Showing posts with label target RPE. Show all posts
Showing posts with label target RPE. Show all posts

Friday, May 12, 2023

Higher-Rep Volume PRs. Week 4. Session C.

sRPE @8
BW - 215

Bench - 
220X1, 1 @6
140X17, 17 @6.5/9

Toes-to-Bar - BWX6, 6, 6, 5 @7/8

KB Walking Lunges - 35sX14, 14, 14, 14 @7/8

Rower - HIIT; 5 rounds / 8 minutes

Kept weight the same on Bench because I exceeded RPE targets last week.  Weight was easier this week.

215 (BW) for 3 sets of 6 is a Volume PR on TTB.

Walking Lunges continue to be exhausting.

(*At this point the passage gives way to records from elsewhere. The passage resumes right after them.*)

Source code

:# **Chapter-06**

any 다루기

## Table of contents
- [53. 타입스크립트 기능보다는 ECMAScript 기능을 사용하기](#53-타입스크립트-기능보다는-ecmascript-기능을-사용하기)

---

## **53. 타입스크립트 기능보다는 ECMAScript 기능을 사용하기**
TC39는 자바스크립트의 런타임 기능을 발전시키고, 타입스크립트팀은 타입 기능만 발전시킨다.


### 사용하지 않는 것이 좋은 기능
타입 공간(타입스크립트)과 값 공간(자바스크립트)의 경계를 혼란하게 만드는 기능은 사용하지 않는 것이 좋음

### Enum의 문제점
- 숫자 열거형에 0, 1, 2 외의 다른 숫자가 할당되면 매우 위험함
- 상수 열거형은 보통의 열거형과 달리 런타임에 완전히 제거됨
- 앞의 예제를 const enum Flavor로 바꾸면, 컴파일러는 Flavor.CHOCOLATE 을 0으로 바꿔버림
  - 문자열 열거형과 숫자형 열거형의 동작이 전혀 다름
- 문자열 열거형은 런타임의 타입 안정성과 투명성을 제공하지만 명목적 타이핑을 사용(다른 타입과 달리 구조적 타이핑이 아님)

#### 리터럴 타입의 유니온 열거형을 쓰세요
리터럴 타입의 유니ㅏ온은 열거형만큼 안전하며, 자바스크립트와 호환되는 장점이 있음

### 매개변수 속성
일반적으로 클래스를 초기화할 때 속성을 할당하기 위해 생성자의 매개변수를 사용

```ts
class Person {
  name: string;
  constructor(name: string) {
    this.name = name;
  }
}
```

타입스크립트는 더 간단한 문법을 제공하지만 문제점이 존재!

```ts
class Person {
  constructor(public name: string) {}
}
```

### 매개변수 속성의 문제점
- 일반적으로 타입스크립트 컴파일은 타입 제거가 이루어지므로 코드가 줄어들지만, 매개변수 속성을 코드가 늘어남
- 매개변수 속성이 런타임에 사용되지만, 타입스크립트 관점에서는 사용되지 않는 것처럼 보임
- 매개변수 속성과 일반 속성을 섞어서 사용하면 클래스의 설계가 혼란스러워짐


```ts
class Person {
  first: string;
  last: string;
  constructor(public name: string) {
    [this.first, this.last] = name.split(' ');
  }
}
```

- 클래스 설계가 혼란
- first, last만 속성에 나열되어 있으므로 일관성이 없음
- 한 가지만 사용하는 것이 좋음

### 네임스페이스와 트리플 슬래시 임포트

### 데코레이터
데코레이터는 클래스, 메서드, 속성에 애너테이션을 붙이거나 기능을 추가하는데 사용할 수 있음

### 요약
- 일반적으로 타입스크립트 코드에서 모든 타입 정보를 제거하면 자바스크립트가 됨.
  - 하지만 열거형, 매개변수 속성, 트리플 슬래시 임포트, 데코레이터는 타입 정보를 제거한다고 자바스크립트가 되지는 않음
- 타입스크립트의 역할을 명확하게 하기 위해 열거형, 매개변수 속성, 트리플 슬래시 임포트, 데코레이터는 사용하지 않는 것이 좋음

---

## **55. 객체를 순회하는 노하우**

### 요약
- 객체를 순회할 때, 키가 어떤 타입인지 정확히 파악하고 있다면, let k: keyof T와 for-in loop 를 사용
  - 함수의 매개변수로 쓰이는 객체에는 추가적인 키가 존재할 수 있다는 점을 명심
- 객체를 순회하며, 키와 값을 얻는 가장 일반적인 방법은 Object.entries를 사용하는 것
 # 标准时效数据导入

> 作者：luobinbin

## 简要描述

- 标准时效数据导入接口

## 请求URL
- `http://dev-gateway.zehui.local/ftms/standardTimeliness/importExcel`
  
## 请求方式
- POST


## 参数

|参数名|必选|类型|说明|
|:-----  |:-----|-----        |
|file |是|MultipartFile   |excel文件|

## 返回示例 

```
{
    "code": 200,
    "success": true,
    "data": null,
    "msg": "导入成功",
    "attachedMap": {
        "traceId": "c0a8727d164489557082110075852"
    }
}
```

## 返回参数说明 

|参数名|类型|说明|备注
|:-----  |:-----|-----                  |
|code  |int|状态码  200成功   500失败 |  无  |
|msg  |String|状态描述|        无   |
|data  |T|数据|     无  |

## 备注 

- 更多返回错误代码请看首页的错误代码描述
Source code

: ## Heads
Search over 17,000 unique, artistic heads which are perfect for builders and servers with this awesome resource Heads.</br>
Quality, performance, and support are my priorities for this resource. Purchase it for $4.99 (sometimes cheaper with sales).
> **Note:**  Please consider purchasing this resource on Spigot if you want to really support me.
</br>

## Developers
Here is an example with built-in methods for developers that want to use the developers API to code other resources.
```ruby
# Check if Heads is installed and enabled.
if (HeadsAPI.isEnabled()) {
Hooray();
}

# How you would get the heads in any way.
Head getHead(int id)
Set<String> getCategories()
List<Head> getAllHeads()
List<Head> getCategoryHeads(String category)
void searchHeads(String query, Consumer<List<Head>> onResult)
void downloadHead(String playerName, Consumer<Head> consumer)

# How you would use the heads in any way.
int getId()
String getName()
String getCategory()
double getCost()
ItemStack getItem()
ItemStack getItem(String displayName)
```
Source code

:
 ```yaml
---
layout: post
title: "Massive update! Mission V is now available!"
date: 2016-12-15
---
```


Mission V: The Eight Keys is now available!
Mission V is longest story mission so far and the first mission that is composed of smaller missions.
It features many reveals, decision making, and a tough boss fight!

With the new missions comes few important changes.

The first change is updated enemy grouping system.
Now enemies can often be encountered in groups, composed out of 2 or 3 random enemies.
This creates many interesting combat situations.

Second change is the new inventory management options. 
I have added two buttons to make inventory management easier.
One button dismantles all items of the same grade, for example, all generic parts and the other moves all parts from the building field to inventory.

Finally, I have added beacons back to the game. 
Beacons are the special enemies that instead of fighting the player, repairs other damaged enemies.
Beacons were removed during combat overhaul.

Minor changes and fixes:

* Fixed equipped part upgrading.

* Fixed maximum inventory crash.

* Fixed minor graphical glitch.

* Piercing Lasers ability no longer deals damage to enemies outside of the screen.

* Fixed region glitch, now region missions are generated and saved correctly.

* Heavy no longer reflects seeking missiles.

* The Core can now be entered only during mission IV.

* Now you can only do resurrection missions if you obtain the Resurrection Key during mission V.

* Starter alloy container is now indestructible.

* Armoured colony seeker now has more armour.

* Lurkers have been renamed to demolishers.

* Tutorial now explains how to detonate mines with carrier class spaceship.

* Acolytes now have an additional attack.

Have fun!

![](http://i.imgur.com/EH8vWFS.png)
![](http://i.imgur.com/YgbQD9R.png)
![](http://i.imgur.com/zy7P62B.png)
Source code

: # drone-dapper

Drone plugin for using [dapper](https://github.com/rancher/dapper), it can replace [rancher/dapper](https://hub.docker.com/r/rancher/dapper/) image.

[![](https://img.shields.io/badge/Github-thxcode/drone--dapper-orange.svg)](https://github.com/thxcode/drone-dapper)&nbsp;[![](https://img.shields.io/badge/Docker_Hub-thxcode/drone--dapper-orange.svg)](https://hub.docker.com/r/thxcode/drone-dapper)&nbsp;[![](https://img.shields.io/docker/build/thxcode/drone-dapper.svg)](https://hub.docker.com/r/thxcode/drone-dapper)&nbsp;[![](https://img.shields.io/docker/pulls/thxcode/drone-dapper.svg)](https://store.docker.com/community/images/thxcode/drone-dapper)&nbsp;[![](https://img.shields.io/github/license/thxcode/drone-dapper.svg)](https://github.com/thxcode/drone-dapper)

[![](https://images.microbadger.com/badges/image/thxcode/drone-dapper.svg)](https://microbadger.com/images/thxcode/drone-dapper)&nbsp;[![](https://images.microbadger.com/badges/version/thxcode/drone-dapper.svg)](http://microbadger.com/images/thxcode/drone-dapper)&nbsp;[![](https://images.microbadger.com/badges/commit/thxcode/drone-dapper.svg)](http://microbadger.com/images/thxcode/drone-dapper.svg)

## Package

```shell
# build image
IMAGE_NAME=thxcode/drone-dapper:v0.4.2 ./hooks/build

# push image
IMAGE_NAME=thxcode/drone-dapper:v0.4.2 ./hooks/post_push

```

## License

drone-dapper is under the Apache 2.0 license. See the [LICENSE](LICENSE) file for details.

Was out of gas for conditioning.  Made myself do some, but didn't have any "pop" in the reps and it started to feel like LISS intervals so I called it. 

I can tell it's about time for this training block to end.

Tuesday, December 17, 2019

Block 9. Cycle 2. Session B.

BW - 227

Waist - 43.25"

sRPE @ 7

Squats -
320X3 @7
265X16 @8

High-Bar Squats - 265X7 @8

Hip-Thrusts (Myo-Reps; 30 sec. rests) - 135X17, 5, 5, 5, 5, 5 @9/7

Solid, bounce-back session.

Messed up the top set of Squats and stopped one set early.  Should have been going for ~335 @8 here.  Then I lost count on the back-off set and ended up doing an extra rep, and STILL hitting under target RPE @9.  We'll try to dial that in next week.  Eventually, it will be have to be heavy enough, right?

265X7 is a Rep PR on High Bar Squats.  I dropped weight and hit a quick triple on high-bars to make sure technique was dialed-in, before jumping back up to the work weight.  Worked well.